Our engagement with this global Irish family is underpinned by an attitude of care and respect, and this is articulated through the Government's emigrant support programme. This programme has been in operation since 2004 and emphasises supporting culturally sensitive, front-line welfare services, targeted at the most vulnerable members of our overseas Irish communities. Support is also provided to a number of community and heritage projects which foster a greater sense of Irish identity, in addition to strategic capital projects for the relevant communities. Funding is also provided for projects that support business or other networks.
In recent years, the emigrant support programme has also facilitated a wider geographic engagement with Irish communities. In addition to the traditional areas of emigration such as Britain, the US, Canada and Australia, funding in recent years has been granted to Irish community organisations in Europe, Asia, Africa and the Gulf states. Since its establishment, more than €170 million has been disbursed through the programme to Irish communities worldwide. This year alone, there are applications on hand for a total amount in excess of €21 million, involving more than 470 projects from 300 organisations. Requests for funding far outstrip our budget. I have witnessed at first hand the significant impact the emigrant support programme can have on Irish communities and organisations around the world. Funding made available to these organisations unlocks a whole new world of engagement and supports the continued flourishing of Irish culture, heritage, sport and identity far beyond these shores. This is why I am particularly pleased to announce today an increase of €1 million in the allocation for the programme in 2019, increasing to €12.59 million from €11.59 million last year. The programme is the most tangible expression of Ireland's care for its emigrants and its diaspora and the value in which it holds them. This increased budget is a clear demonstration of the Government's commitment to our diaspora. It is welcome, and I hope this investment will be built on in the coming years.

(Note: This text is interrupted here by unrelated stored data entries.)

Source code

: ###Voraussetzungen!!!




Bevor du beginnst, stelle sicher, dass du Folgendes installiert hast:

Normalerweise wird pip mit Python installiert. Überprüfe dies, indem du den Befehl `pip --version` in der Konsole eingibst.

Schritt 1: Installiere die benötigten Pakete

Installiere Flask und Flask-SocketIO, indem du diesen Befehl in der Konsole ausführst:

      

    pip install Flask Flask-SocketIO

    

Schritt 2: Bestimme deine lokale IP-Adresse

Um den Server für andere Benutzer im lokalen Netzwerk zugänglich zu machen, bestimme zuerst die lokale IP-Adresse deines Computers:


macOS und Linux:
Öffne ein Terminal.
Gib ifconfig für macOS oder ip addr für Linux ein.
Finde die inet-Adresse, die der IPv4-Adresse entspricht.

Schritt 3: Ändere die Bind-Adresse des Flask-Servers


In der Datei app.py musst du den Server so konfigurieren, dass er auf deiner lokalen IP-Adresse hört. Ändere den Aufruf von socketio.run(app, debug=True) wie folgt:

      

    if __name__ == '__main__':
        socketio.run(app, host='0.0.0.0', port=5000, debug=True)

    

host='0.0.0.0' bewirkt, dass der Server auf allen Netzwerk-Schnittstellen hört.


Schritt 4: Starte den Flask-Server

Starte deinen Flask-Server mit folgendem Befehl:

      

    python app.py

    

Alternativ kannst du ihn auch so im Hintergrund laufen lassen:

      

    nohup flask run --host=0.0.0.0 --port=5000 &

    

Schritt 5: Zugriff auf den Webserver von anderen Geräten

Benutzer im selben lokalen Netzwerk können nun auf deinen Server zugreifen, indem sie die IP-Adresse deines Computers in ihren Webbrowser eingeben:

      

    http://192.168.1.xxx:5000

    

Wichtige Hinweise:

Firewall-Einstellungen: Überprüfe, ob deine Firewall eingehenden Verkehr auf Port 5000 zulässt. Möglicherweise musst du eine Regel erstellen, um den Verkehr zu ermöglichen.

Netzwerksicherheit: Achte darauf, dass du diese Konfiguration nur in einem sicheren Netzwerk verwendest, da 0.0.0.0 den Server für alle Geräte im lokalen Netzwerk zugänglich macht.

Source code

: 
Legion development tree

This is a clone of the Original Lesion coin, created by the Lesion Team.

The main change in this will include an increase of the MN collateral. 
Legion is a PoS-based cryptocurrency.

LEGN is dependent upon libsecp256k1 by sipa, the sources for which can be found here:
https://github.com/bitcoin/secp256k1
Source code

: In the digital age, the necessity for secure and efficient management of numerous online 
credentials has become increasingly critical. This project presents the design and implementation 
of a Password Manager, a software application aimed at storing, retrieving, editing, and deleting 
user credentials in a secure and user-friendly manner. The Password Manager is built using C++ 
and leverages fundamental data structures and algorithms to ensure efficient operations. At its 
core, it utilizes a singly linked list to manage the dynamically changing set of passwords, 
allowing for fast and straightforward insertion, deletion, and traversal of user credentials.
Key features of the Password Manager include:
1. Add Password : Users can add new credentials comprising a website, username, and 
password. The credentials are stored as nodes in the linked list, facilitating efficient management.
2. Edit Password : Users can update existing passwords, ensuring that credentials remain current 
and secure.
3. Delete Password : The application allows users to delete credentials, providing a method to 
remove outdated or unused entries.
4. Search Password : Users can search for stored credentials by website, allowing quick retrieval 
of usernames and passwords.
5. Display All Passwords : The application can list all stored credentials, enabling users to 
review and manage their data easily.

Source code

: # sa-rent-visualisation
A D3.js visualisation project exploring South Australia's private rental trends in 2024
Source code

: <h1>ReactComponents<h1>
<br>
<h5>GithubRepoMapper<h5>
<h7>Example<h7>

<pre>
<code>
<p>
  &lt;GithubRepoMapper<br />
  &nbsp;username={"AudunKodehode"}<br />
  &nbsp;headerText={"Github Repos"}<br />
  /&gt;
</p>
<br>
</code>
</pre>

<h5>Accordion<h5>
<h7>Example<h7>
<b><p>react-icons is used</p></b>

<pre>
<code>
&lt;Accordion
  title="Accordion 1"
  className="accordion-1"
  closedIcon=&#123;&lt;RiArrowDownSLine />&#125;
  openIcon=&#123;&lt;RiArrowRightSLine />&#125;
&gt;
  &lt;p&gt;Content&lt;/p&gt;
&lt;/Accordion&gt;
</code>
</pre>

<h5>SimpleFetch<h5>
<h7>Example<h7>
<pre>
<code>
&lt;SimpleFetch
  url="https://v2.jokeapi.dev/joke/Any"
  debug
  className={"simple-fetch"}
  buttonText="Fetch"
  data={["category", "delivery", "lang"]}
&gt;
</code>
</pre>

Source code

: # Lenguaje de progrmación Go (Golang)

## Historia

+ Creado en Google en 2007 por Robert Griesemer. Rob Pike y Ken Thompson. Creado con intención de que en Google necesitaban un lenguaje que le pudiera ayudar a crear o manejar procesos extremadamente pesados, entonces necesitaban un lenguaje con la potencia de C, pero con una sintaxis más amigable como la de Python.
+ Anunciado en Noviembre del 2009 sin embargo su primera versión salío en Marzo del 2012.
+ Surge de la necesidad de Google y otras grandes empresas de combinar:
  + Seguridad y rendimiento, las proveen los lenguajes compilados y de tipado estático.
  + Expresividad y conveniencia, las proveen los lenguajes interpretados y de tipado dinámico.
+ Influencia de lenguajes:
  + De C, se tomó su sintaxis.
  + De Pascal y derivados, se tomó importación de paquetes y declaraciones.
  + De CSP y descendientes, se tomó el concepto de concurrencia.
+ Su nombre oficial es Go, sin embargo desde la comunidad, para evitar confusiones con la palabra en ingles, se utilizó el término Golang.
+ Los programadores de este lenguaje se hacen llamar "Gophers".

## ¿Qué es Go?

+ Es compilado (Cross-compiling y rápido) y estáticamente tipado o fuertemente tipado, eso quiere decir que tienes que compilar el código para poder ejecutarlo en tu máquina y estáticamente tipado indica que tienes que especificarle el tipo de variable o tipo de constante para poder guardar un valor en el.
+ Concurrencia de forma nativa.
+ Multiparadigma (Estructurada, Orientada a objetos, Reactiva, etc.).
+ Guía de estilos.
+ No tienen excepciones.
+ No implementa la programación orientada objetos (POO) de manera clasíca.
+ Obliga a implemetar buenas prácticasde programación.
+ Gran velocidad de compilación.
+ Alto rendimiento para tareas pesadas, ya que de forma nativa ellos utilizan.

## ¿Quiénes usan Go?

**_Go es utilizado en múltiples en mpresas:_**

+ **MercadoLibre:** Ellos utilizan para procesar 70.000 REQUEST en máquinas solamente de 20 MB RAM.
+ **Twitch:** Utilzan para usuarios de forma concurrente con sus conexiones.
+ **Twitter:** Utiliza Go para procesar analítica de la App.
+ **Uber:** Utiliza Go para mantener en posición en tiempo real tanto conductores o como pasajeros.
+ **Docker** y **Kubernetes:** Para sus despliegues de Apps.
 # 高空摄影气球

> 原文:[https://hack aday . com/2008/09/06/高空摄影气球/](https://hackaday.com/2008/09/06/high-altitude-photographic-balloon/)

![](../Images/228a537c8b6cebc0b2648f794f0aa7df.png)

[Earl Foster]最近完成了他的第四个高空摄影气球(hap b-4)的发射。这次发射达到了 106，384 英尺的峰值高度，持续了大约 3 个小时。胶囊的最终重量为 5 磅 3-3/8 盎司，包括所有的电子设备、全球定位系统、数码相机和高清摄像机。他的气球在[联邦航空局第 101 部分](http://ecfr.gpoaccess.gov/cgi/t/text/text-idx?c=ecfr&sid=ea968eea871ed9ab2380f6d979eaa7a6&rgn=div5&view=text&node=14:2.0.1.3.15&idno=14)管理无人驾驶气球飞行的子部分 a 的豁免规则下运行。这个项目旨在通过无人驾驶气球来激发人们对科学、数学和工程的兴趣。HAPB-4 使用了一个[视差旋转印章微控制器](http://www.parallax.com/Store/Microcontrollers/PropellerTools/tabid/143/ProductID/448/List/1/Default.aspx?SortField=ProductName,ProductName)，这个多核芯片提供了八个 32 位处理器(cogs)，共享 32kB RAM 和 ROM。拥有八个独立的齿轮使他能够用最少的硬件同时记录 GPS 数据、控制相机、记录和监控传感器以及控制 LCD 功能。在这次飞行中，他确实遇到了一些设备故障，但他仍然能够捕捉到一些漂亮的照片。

With a programme such as this we are able to articulate the Government's position that our diaspora is a group that we cherish and seek to support as part of a continuing relationship, rather than a resource which can be "harnessed". Only in this way can we truly develop two-way engagement and live up to our constitutional ideal whereby "the Irish nation cherishes its special affinity with people of Irish ancestry living abroad who share its cultural identity and heritage". This special affinity has grown and evolved as we have developed our diaspora engagement in recent years. The diaspora policy itself sets out a role for evolving engagement and commits the Government "to meet changing needs in changing times".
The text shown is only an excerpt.